Dostalem na urodziny od zony ponad rok temu cobre. I to calkiem dobrego chinczyka bo sie fajnie strzelalo - na poczatku strzaly w lesie rozwalilem albo zgubilem,pojechalem z cobra do prawdziwego sklepu luczniczego. Moze wysmiany nie zostalem ale dali mi chlopcy do zrozumienia co to jest. Kij z tym-strzelalem rok ponad z niej i szlo coraz lepiej (jak na mozliwosci), dokupilem osprzet, strzaly (duzo strzal) i chcialem strzelac-wiec mnie cobra nie zniechecila
![Uśmiech :)](http://www.forumlucznicze.pl/Smileys/default/smiley.gif)
Wczesniej strzelalem z wiatrowek i broni palnej - lubie ten rodzaj sportu. Dorastalem do kupna Luku...i udalo sie. Od dwoch dni jestem posiadaczem Hoyta Powerhawk, komplet strzal easton powerflight 500, z reszta troche gorzej (chodzi o budzet), ale i tak czuje przeskok z malucha do bentleya. Celownik PSE orion, podstawka Maximal whisker biscuit. Strzelam w ogrodzie do tarczy z roznych odleglosci do 50m, jako ze teren gorzysty prostego odcinka nie posiadam ;-) Docelowo chce zaczac w 3D dzialac, polowania mnie nie interesuja.

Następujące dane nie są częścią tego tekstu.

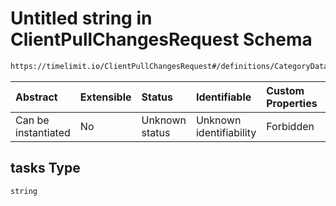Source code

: # Untitled string in ClientPullChangesRequest Schema

```txt
https://timelimit.io/ClientPullChangesRequest#/definitions/CategoryDataStatus/properties/tasks
```



| Abstract            | Extensible | Status         | Identifiable            | Custom Properties | Additional Properties | Access Restrictions | Defined In                                                                                           |
| :------------------ | :--------- | :------------- | :---------------------- | :---------------- | :-------------------- | :------------------ | :--------------------------------------------------------------------------------------------------- |
| Can be instantiated | No         | Unknown status | Unknown identifiability | Forbidden         | Allowed               | none                | [ClientPullChangesRequest.schema.json*](ClientPullChangesRequest.schema.json "open original schema") |

## tasks Type

`string`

Ciekawe ile mnie jeszcze czeka wydatkow zeby Łuk byl w pelni idealny
Pozdrawiam wszystkich i dziekuje za tak obszerne kompedium wiedzy dzieki temu forum.
PS. Poszukuje znajomosci z terenu Ustronia i okolic w tym temacie - zawszsze fajniej postrzelac razem....albo cos po prostu zaczac razem dzialac i planowac.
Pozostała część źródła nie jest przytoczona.